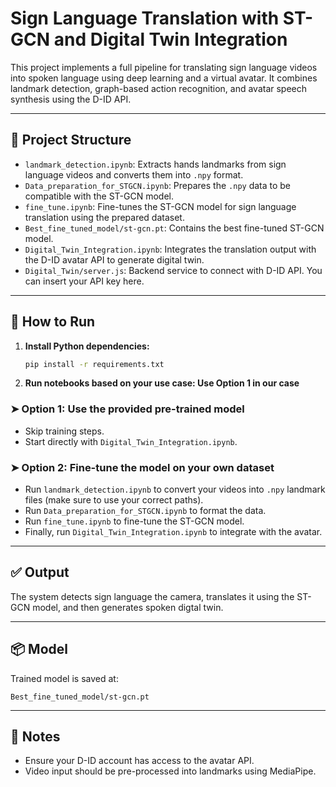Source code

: # Sign Language Translation with ST-GCN and Digital Twin Integration

This project implements a full pipeline for translating sign language videos into spoken language using deep learning and a virtual avatar. It combines landmark detection, graph-based action recognition, and avatar speech synthesis using the D-ID API.

---

## 📁 Project Structure

- `landmark_detection.ipynb`: Extracts hands landmarks from sign language videos and converts them into `.npy` format.
- `Data_preparation_for_STGCN.ipynb`: Prepares the `.npy` data to be compatible with the ST-GCN model.
- `fine_tune.ipynb`: Fine-tunes the ST-GCN model for sign language translation using the prepared dataset.
- `Best_fine_tuned_model/st-gcn.pt`: Contains the best fine-tuned ST-GCN model.
- `Digital_Twin_Integration.ipynb`: Integrates the translation output with the D-ID avatar API to generate digital twin.
- `Digital_Twin/server.js`: Backend service to connect with D-ID API. You can insert your API key here.

---

## 🚀 How to Run

1. **Install Python dependencies:**
   ```bash
   pip install -r requirements.txt
   ```

2. **Run notebooks based on your use case: Use Option 1 in our case**

### ➤ Option 1: Use the provided pre-trained model
- Skip training steps.
- Start directly with `Digital_Twin_Integration.ipynb`.

### ➤ Option 2: Fine-tune the model on your own dataset
- Run `landmark_detection.ipynb` to convert your videos into `.npy` landmark files (make sure to use your correct paths).
- Run `Data_preparation_for_STGCN.ipynb` to format the data.
- Run `fine_tune.ipynb` to fine-tune the ST-GCN model.
- Finally, run `Digital_Twin_Integration.ipynb` to integrate with the avatar.


---

## ✅ Output

The system detects sign language the camera, translates it using the ST-GCN model, and then generates spoken digtal twin.

---

## 📦 Model

Trained model is saved at:
```
Best_fine_tuned_model/st-gcn.pt
```

---

## 📌 Notes

- Ensure your D-ID account has access to the avatar API.
- Video input should be pre-processed into landmarks using MediaPipe.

## TASK INSTRUCTIONS:
Do not include images; quote all of the entries above exactly.

## TASK ANSWER:
Source code

: # Sign Language Translation with ST-GCN and Digital Twin Integration

This project implements a full pipeline for translating sign language videos into spoken language using deep learning and a virtual avatar. It combines landmark detection, graph-based action recognition, and avatar speech synthesis using the D-ID API.

---

## 📁 Project Structure

- `landmark_detection.ipynb`: Extracts hands landmarks from sign language videos and converts them into `.npy` format.
- `Data_preparation_for_STGCN.ipynb`: Prepares the `.npy` data to be compatible with the ST-GCN model.
- `fine_tune.ipynb`: Fine-tunes the ST-GCN model for sign language translation using the prepared dataset.
- `Best_fine_tuned_model/st-gcn.pt`: Contains the best fine-tuned ST-GCN model.
- `Digital_Twin_Integration.ipynb`: Integrates the translation output with the D-ID avatar API to generate digital twin.
- `Digital_Twin/server.js`: Backend service to connect with D-ID API. You can insert your API key here.

---

## 🚀 How to Run

1. **Install Python dependencies:**
   ```bash
   pip install -r requirements.txt
   ```

2. **Run notebooks based on your use case: Use Option 1 in our case**

### ➤ Option 1: Use the provided pre-trained model
- Skip training steps.
- Start directly with `Digital_Twin_Integration.ipynb`.

### ➤ Option 2: Fine-tune the model on your own dataset
- Run `landmark_detection.ipynb` to convert your videos into `.npy` landmark files (make sure to use your correct paths).
- Run `Data_preparation_for_STGCN.ipynb` to format the data.
- Run `fine_tune.ipynb` to fine-tune the ST-GCN model.
- Finally, run `Digital_Twin_Integration.ipynb` to integrate with the avatar.


---

## ✅ Output

The system detects sign language the camera, translates it using the ST-GCN model, and then generates spoken digtal twin.

---

## 📦 Model

Trained model is saved at:
```
Best_fine_tuned_model/st-gcn.pt
```

---

## 📌 Notes

- Ensure your D-ID account has access to the avatar API.
- Video input should be pre-processed into landmarks using MediaPipe.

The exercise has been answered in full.